O MP deveria, antes,  ler o Poema em linha reta, de Álvaro de Campos / Fernando Pessoa ao menos como reflexão:

POEMA EM LINHA RETA

Nunca conheci quem tivesse levado porrada.
Todos os meus conhecidos têm sido campeões em tudo.

E eu, tantas vezes reles, tantas vezes porco, tantas vezes vil,
Eu tantas vezes irrespondivelmente parasita,
Indesculpavelmente sujo,
Eu, que tantas vezes não tenho tido paciência para tomar banho,
Eu, que tantas vezes tenho sido ridículo, absurdo,
Que tenho enrolado os pés publicamente nos tapetes das
etiquetas,
Que tenho sido grotesco, mesquinho, submisso e arrogante,
Que tenho sofrido enxovalhos e calado,
Que quando não tenho calado, tenho sido mais ridículo ainda;
Eu, que tenho sido cômico às criadas de hotel,
Eu, que tenho sentido o piscar de olhos dos moços de fretes,
Eu, que tenho feito vergonhas financeiras, pedido emprestado sem pagar,
Eu, que, quando a hora do soco surgiu, me tenho agachado
Para fora da possibilidade do soco;
Eu, que tenho sofrido a angústia das pequenas coisas ridículas,
Eu verifico que não tenho par nisto tudo neste mundo.

Toda a gente que eu conheço e que fala comigo
Nunca teve um ato ridículo, nunca sofreu enxovalho,
Nunca foi senão príncipe - todos eles príncipes - na vida...

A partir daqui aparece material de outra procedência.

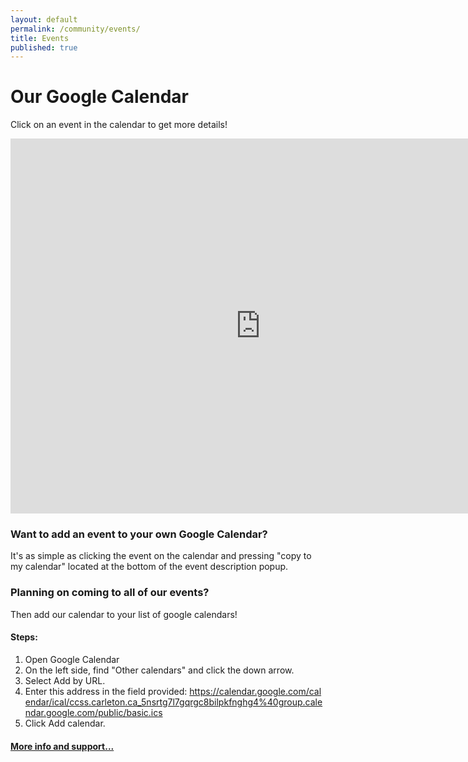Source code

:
 ```yaml
---
layout: default
permalink: /community/events/
title: Events
published: true
---
```

<div class='content-wrap'>
    <h1>Our Google Calendar</h1>
    <p>Click on an event in the calendar to get more details!</p>
	<iframe class='google-calender centered' src="https://calendar.google.com/calendar/embed?src=ccss.carleton.ca_5nsrtg7l7gqrgc8bilpkfnghg4@group.calendar.google.com&ctz=America/Toronto" style="border: 0" width="800" height="600" frameborder="0" scrolling="no"></iframe>
    <h3>Want to add an event to your own Google Calendar?</h3>
    <p>It's as simple as clicking the event on the calendar and pressing "copy to my calendar" located at the bottom of the event description popup.</p>
    <h3>Planning on coming to all of our events?</h3>
    <p>Then add our calendar to your list of google calendars!</p>
    <h4>Steps:</h4>
    <ul style="list-style-type:decimal;">
        <li>Open Google Calendar</li>
        <li>On the left side, find "Other calendars" and click the down arrow.</li>
        <li>Select Add by URL.</li>
        <li>Enter this address in the field provided:
        <a style="word-break: break-all;" target="_blank" href="https://calendar.google.com/calendar/ical/ccss.carleton.ca_5nsrtg7l7gqrgc8bilpkfnghg4%40group.calendar.google.com/public/basic.ics"> https://calendar.google.com/calendar/ical/ccss.carleton.ca_5nsrtg7l7gqrgc8bilpkfnghg4%40group.calendar.google.com/public/basic.ics</a></li>
        <li>Click Add calendar.</li>
    </ul>
    <h4><a href='https://support.google.com/calendar/answer/37100?co=GENIE.Platform%3DDesktop&hl=en' target="_blank">More info and support...</a></h4>
</div>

Quem me dera ouvir de alguém a voz humana
Que confessasse não um pecado, mas uma infâmia;
Que contasse, não uma violência, mas uma cobardia!
Não, são todos o Ideal, se os oiço e me falam.
Quem há neste largo mundo que me confesse que uma vez foi vil?
Ó príncipes, meus irmãos,

Arre, estou farto de semideuses!
Onde é que há gente no mundo?

Então sou só eu que é vil e errôneo nesta terra?

Poderão as mulheres não os terem amado,
Podem ter sido traídos - mas ridículos nunca!
E eu, que tenho sido ridículo sem ter sido traído,
Como posso eu falar com os meus superiores sem titubear?
Eu, que venho sido vil, literalmente vil,
Vil no sentido mesquinho e infame da vileza.